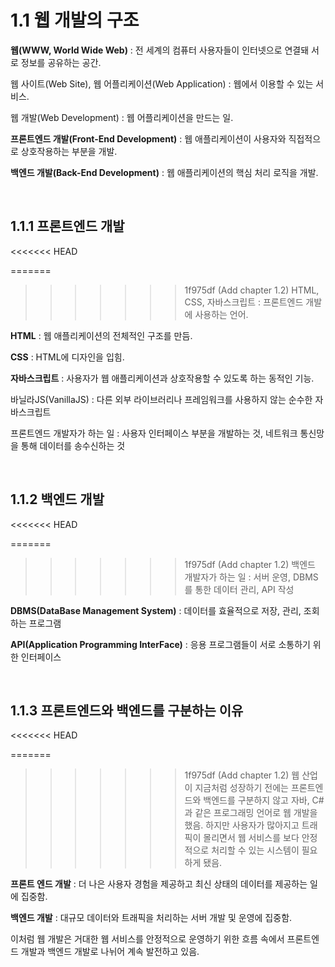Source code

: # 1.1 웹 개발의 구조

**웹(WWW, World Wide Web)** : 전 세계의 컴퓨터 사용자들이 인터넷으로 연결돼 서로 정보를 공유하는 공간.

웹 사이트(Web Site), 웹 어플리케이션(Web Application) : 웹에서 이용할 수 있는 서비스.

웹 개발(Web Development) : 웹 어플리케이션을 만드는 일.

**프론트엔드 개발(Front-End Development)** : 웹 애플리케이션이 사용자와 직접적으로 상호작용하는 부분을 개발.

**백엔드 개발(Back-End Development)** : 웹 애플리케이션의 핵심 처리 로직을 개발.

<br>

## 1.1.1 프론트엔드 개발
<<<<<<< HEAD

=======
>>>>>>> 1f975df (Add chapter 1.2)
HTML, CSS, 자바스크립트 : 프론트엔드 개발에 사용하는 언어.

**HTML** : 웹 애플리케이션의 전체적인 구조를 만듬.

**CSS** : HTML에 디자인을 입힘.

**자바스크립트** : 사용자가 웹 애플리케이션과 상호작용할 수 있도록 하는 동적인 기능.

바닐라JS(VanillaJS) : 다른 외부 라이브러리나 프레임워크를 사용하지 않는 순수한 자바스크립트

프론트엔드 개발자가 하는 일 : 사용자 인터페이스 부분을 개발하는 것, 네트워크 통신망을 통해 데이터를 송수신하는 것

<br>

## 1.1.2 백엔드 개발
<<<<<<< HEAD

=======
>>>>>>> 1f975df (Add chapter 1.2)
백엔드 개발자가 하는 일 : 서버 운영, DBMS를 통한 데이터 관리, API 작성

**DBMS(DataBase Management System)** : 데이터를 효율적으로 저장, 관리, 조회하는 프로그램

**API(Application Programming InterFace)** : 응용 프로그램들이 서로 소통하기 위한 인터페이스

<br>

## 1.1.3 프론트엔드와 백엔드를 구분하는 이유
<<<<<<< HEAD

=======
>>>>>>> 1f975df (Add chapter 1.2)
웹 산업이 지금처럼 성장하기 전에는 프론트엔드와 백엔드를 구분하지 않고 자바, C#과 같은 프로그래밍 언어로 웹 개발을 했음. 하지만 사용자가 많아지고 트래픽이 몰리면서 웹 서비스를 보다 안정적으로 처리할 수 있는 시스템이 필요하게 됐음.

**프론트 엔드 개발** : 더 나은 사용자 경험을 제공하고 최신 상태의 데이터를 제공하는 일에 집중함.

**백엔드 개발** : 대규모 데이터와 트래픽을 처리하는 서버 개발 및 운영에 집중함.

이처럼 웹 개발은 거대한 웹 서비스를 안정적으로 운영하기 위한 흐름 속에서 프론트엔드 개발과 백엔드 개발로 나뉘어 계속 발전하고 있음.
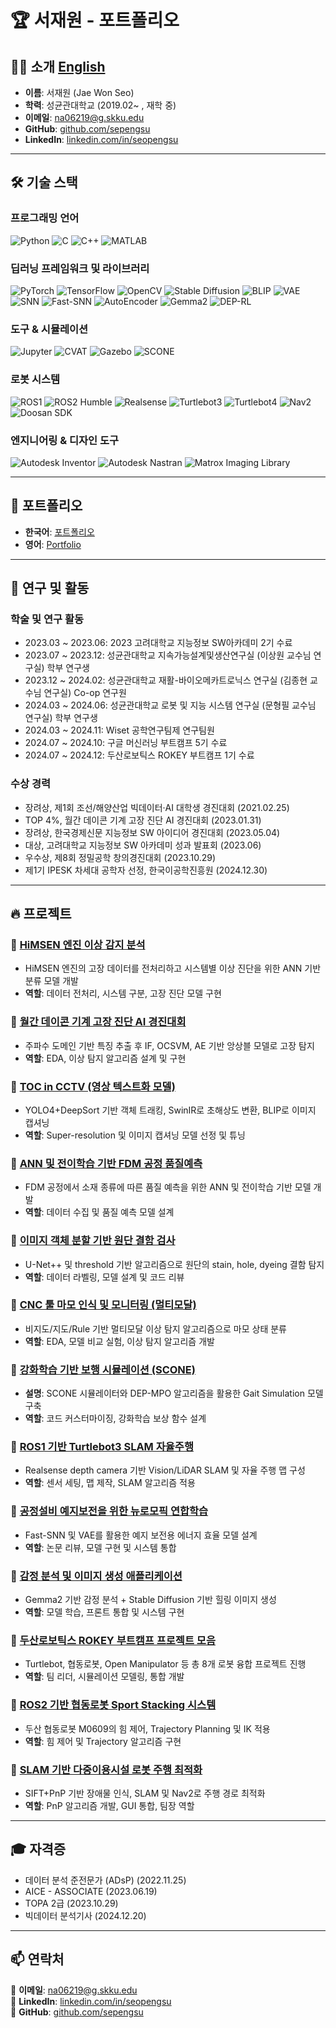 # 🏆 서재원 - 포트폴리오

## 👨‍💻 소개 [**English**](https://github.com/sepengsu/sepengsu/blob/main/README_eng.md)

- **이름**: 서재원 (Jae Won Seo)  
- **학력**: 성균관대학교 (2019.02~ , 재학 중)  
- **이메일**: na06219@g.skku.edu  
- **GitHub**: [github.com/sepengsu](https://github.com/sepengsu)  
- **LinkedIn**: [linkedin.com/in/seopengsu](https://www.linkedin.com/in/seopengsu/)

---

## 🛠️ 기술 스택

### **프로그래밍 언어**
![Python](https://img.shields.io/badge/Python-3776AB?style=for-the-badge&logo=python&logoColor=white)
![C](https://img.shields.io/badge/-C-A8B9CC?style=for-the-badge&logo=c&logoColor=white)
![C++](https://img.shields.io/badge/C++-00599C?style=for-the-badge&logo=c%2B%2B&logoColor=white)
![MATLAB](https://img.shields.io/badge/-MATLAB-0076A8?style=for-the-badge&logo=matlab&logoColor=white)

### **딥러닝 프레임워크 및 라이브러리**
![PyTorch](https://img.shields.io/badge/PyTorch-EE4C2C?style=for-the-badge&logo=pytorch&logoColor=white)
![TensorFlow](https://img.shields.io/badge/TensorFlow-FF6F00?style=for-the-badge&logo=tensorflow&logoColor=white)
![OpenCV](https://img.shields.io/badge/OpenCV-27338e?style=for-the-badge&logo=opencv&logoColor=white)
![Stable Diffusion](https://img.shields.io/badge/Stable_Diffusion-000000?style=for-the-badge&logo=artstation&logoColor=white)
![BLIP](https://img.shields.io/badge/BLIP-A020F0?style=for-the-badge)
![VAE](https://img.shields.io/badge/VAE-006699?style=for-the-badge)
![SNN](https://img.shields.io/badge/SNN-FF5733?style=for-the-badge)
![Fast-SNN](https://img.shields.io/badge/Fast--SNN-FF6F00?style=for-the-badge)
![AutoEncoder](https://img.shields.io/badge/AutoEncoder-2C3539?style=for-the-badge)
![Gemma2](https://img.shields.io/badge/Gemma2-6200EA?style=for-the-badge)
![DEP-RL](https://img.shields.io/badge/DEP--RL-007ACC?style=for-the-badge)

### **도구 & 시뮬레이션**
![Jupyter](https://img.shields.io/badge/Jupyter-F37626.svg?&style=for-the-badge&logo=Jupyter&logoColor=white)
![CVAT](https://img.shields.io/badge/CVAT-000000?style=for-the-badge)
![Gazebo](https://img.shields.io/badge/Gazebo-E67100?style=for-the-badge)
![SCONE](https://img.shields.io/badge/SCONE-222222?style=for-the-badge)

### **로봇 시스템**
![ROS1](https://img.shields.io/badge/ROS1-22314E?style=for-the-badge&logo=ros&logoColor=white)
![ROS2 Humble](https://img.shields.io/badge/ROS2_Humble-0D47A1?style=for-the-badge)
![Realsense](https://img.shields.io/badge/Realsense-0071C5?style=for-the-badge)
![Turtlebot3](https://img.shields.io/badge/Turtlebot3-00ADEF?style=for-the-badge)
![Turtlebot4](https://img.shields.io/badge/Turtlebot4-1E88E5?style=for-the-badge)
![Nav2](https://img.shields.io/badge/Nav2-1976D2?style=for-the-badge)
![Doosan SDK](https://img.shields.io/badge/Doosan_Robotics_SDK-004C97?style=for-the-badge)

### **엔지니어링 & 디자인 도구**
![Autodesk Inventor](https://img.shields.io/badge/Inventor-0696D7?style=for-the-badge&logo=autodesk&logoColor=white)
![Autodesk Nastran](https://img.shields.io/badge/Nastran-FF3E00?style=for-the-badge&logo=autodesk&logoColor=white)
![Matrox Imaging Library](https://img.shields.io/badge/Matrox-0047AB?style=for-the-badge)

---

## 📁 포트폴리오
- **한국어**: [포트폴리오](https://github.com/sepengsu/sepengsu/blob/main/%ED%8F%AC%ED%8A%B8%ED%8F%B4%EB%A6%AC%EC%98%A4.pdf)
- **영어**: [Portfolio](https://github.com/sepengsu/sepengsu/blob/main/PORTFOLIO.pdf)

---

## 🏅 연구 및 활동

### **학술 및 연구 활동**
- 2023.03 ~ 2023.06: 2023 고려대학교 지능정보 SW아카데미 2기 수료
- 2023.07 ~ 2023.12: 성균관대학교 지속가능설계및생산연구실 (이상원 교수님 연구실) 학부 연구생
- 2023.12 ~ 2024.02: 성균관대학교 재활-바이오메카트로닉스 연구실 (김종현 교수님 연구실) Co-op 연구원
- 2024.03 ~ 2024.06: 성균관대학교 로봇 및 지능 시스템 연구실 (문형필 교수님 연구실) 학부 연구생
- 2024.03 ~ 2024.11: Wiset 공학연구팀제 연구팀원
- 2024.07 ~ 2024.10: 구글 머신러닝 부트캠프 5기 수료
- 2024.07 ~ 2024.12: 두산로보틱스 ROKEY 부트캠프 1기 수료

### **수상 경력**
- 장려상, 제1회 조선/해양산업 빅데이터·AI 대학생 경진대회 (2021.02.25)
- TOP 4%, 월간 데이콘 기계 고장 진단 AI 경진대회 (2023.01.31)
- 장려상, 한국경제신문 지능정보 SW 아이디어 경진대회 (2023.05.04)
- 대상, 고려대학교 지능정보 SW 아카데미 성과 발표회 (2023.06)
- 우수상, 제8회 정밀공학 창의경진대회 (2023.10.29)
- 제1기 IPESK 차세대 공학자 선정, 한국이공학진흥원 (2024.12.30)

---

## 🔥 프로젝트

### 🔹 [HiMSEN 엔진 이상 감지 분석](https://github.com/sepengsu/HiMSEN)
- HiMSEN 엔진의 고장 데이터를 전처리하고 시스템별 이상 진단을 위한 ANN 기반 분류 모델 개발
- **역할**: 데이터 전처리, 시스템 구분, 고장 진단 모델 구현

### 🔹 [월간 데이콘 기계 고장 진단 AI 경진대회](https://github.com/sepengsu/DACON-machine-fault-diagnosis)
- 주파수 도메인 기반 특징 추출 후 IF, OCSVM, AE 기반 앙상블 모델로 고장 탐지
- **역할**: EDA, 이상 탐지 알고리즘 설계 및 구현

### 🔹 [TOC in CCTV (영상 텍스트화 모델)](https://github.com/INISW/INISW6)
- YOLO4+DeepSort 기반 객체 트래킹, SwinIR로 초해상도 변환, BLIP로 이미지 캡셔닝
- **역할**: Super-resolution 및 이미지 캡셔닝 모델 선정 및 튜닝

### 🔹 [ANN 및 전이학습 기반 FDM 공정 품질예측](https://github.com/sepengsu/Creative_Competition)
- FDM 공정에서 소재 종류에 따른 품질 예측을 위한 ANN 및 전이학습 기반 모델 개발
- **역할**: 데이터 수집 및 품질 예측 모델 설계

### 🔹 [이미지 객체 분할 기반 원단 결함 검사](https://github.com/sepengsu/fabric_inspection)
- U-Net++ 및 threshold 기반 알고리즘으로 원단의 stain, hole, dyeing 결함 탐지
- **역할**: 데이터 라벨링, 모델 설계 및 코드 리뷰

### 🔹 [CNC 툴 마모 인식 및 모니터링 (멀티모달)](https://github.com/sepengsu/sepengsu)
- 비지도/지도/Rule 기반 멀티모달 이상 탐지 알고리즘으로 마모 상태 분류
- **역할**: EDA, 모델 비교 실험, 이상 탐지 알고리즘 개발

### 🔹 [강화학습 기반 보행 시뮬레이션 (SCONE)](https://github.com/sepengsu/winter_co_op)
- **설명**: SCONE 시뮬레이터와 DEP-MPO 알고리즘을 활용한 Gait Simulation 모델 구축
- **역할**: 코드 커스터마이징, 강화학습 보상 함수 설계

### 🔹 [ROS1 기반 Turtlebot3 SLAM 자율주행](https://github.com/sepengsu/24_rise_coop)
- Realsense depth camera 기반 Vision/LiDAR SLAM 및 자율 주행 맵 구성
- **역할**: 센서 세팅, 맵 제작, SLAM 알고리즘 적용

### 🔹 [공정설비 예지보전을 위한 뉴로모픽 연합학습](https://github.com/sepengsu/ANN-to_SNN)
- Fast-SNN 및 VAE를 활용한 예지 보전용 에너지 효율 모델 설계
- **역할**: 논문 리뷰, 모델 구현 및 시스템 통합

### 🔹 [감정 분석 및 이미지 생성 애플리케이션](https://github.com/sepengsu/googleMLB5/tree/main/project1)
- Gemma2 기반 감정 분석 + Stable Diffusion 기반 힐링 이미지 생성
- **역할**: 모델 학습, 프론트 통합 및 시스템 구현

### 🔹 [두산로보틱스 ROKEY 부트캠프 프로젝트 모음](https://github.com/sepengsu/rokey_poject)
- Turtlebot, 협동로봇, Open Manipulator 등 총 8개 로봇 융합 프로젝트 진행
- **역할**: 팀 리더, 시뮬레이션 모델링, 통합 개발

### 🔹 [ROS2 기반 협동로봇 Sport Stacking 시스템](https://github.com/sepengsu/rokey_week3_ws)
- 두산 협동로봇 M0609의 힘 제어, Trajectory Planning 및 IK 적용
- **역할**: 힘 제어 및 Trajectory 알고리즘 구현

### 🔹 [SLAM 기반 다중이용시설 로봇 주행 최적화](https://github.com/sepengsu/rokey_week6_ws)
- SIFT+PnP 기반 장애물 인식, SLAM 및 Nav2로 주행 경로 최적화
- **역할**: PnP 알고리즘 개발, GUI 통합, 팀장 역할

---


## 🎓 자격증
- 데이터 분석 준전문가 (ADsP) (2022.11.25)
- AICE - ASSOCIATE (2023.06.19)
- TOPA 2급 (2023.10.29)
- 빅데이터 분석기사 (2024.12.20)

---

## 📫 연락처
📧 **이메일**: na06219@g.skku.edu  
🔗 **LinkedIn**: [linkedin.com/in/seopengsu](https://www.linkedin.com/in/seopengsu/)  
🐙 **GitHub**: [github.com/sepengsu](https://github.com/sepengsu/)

■ **Task goal**
From the first line through the line with "바닐라JS(VanillaJS) : 다른", output those lines of the entries above exactly, and nothing else, with the pictures left out.

■ **Solution for this exercise**
Source code

: # 1.1 웹 개발의 구조

**웹(WWW, World Wide Web)** : 전 세계의 컴퓨터 사용자들이 인터넷으로 연결돼 서로 정보를 공유하는 공간.

웹 사이트(Web Site), 웹 어플리케이션(Web Application) : 웹에서 이용할 수 있는 서비스.

웹 개발(Web Development) : 웹 어플리케이션을 만드는 일.

**프론트엔드 개발(Front-End Development)** : 웹 애플리케이션이 사용자와 직접적으로 상호작용하는 부분을 개발.

**백엔드 개발(Back-End Development)** : 웹 애플리케이션의 핵심 처리 로직을 개발.

<br>

## 1.1.1 프론트엔드 개발
<<<<<<< HEAD

=======
>>>>>>> 1f975df (Add chapter 1.2)
HTML, CSS, 자바스크립트 : 프론트엔드 개발에 사용하는 언어.

**HTML** : 웹 애플리케이션의 전체적인 구조를 만듬.

**CSS** : HTML에 디자인을 입힘.

**자바스크립트** : 사용자가 웹 애플리케이션과 상호작용할 수 있도록 하는 동적인 기능.

바닐라JS(VanillaJS) : 다른 외부 라이브러리나 프레임워크를 사용하지 않는 순수한 자바스크립트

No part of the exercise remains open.